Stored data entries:

>>>

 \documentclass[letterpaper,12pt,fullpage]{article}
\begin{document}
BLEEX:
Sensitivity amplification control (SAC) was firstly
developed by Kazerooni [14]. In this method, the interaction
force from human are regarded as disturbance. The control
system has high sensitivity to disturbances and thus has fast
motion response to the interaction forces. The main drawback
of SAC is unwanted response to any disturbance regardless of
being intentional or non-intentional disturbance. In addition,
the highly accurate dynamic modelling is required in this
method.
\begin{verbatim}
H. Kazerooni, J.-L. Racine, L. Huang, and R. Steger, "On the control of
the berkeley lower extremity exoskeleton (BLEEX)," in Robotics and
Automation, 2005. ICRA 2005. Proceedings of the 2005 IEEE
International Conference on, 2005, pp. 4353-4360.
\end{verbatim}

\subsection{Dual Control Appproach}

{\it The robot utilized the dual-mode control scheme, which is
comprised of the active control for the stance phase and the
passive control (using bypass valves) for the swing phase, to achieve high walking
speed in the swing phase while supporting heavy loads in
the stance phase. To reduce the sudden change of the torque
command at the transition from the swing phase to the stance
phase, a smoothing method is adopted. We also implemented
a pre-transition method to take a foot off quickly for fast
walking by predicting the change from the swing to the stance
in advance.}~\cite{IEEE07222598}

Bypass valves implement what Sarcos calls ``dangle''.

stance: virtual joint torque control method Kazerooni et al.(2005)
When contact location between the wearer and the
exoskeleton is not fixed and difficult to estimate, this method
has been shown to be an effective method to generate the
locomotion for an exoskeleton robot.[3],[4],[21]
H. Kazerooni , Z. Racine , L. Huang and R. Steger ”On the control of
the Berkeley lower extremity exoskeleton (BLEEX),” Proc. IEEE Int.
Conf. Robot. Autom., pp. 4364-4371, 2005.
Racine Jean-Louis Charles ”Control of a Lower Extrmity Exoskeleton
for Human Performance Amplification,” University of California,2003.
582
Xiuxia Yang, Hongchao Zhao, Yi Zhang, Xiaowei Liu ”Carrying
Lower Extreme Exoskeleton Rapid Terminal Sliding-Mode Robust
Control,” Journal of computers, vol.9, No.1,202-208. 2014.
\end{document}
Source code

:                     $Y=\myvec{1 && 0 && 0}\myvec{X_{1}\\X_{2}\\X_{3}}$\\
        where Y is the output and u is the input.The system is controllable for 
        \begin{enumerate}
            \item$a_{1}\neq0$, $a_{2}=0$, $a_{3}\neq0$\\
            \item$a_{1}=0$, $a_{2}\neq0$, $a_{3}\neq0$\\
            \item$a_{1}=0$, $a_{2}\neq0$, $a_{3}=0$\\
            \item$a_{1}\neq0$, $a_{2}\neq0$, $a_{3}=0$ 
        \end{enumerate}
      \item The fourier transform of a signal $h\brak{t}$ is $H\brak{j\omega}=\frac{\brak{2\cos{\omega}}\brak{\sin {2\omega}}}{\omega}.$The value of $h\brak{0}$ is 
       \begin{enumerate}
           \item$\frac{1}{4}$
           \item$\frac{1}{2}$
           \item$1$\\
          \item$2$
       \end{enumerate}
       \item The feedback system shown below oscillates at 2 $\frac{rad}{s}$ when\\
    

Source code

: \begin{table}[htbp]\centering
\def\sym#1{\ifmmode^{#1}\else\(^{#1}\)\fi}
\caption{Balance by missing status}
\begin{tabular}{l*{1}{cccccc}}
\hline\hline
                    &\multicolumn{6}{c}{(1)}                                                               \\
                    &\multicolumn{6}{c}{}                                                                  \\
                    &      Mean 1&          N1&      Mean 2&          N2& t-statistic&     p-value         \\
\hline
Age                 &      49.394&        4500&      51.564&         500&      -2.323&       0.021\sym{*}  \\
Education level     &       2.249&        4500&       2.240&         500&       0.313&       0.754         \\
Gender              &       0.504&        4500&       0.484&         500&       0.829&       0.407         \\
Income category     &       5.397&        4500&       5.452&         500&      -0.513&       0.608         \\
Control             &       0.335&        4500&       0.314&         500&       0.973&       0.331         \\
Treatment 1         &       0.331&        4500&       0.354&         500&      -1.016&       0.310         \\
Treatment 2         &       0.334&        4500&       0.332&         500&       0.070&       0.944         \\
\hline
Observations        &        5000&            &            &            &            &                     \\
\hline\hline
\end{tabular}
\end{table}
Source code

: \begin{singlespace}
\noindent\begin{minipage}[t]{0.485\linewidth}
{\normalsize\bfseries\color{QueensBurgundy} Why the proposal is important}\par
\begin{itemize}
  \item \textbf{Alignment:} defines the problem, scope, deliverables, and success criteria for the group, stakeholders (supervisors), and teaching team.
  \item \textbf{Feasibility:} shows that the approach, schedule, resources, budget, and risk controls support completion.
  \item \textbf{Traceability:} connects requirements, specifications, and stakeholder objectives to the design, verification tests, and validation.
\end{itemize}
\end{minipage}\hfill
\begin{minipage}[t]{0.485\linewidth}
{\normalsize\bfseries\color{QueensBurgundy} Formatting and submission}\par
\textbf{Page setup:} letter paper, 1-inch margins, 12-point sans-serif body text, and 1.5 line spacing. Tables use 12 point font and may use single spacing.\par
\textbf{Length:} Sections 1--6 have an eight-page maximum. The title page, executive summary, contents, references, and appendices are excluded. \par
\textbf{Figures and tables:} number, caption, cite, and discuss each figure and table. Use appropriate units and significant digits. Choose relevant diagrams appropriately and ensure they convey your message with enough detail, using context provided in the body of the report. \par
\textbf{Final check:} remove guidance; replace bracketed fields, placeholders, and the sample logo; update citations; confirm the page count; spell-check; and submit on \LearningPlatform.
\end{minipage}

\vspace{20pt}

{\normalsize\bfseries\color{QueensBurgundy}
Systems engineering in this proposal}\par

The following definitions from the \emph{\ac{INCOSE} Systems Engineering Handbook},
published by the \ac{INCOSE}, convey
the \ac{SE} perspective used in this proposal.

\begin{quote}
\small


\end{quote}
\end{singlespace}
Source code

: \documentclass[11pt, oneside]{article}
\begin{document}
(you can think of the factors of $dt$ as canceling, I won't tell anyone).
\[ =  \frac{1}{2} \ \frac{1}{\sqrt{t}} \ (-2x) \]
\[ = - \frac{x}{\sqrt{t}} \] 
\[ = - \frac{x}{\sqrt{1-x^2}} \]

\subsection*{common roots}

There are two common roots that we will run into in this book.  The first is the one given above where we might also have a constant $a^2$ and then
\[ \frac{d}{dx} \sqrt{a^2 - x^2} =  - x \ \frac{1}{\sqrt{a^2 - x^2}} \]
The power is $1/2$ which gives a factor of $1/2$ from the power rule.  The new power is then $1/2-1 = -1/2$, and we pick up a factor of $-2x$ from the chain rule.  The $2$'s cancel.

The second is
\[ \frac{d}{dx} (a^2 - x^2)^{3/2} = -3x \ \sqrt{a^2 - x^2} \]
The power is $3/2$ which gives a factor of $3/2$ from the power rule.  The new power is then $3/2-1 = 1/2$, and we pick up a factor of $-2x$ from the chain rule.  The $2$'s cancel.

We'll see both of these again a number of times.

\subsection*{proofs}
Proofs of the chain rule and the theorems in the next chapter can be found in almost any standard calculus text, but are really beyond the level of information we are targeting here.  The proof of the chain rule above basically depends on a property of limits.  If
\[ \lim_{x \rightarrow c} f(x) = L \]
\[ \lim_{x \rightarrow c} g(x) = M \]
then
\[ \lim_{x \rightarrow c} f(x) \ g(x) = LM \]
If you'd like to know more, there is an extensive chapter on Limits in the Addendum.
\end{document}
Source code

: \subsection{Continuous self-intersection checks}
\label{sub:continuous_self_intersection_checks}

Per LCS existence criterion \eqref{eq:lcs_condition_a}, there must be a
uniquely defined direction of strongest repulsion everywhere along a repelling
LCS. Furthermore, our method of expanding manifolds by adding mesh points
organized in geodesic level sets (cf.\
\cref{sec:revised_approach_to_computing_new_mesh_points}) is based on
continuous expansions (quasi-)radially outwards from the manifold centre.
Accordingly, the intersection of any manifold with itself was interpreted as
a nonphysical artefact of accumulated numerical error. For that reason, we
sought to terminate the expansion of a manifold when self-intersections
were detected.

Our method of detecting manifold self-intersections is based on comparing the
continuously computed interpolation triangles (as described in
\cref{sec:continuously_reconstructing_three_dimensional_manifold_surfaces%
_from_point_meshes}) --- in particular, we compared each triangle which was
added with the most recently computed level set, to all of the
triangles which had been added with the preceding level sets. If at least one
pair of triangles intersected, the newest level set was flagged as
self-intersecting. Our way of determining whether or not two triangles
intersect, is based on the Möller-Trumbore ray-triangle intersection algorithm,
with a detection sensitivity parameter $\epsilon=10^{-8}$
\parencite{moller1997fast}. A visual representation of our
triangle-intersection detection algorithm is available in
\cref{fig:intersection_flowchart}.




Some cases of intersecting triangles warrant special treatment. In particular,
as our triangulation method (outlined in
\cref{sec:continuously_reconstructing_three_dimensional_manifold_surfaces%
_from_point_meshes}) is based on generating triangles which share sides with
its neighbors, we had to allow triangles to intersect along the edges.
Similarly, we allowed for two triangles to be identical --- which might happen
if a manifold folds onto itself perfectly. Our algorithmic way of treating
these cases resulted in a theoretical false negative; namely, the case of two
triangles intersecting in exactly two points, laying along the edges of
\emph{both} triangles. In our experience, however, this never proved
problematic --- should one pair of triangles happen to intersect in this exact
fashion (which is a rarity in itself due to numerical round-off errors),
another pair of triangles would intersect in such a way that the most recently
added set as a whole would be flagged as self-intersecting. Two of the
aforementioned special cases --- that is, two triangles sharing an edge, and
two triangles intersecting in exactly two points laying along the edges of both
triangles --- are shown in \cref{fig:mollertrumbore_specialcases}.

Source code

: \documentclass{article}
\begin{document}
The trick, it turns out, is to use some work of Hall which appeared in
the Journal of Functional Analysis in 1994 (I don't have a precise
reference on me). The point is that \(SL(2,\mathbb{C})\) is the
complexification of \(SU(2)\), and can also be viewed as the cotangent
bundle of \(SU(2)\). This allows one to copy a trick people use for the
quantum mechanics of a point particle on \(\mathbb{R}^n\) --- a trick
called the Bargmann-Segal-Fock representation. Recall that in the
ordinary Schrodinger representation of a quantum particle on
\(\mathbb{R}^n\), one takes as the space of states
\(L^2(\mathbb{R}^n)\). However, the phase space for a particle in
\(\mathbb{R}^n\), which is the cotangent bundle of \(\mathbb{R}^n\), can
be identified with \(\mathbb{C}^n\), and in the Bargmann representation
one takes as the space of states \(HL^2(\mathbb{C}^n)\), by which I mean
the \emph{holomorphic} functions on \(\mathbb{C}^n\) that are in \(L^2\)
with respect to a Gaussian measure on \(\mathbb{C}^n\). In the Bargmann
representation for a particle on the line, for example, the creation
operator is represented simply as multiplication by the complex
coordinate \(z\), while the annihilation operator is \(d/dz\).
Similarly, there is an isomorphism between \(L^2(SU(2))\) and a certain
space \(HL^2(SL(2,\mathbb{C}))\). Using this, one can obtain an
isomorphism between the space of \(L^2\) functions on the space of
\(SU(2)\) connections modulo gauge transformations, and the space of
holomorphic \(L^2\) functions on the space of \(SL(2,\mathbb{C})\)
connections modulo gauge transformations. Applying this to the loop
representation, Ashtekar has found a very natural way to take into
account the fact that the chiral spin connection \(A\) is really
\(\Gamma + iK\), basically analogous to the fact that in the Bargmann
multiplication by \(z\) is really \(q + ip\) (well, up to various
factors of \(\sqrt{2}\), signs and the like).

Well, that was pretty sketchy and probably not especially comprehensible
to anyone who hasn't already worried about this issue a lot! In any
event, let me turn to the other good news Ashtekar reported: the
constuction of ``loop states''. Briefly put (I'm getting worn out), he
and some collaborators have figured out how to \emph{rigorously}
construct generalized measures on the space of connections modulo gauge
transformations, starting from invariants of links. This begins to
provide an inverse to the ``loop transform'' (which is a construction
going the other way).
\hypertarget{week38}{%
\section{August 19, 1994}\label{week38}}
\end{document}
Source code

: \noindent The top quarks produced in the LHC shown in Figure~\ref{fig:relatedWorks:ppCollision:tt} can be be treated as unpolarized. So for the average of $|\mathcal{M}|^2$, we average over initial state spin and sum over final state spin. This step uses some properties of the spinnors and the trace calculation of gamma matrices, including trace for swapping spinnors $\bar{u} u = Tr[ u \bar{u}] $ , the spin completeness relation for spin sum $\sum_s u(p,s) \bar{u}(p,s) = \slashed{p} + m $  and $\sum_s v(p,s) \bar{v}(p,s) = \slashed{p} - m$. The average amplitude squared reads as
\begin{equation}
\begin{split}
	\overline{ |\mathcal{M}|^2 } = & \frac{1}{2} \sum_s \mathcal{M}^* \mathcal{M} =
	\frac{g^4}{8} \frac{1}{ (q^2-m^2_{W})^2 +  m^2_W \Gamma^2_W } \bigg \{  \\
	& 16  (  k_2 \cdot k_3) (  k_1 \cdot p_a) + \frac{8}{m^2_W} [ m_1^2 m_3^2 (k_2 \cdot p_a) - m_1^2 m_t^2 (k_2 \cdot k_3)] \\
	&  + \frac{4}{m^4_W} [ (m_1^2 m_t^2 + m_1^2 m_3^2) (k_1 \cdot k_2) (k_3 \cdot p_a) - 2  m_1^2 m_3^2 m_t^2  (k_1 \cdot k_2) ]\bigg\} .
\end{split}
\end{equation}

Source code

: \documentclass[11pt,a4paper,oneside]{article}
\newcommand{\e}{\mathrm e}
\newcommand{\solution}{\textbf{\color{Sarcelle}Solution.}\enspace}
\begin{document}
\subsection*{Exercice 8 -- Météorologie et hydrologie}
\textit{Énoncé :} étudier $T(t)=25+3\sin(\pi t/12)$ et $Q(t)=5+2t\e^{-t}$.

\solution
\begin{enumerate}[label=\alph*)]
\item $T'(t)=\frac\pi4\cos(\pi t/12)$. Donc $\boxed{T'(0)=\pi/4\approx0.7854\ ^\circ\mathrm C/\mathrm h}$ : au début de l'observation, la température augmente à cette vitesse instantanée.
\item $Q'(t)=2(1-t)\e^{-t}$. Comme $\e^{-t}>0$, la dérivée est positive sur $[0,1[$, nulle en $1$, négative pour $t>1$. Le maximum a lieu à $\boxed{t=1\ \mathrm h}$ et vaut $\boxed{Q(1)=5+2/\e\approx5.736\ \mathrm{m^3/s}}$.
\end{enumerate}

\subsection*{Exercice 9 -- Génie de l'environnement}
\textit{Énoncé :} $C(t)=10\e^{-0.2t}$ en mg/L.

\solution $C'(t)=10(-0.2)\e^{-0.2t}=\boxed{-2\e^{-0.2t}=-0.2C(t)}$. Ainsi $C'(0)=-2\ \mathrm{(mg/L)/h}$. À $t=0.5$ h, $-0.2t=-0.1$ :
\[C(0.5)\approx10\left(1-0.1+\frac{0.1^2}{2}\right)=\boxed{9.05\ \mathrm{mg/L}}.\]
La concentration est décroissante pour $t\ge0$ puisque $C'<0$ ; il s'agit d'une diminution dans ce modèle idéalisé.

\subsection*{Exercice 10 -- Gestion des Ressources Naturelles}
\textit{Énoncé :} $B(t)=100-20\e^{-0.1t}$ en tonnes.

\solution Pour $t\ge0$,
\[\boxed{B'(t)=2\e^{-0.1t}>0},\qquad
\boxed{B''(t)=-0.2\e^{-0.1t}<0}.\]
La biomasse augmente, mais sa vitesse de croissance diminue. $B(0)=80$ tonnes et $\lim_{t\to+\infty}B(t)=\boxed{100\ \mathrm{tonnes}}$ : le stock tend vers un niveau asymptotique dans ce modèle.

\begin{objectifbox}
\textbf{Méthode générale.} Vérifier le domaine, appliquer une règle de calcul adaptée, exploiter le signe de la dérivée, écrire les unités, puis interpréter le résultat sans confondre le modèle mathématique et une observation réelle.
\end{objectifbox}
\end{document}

<<<

- [YOUR GOAL]: Copy the lines above exactly, beginning at the line that has "in Robotics and" and stopping after the line that has "command at the", and omit the rest.

- [ANSWER SPACE]:
the berkeley lower extremity exoskeleton (BLEEX)," in Robotics and
Automation, 2005. ICRA 2005. Proceedings of the 2005 IEEE
International Conference on, 2005, pp. 4353-4360.
\end{verbatim}

\subsection{Dual Control Appproach}

{\it The robot utilized the dual-mode control scheme, which is
comprised of the active control for the stance phase and the
passive control (using bypass valves) for the swing phase, to achieve high walking
speed in the swing phase while supporting heavy loads in
the stance phase. To reduce the sudden change of the torque
command at the transition from the swing phase to the stance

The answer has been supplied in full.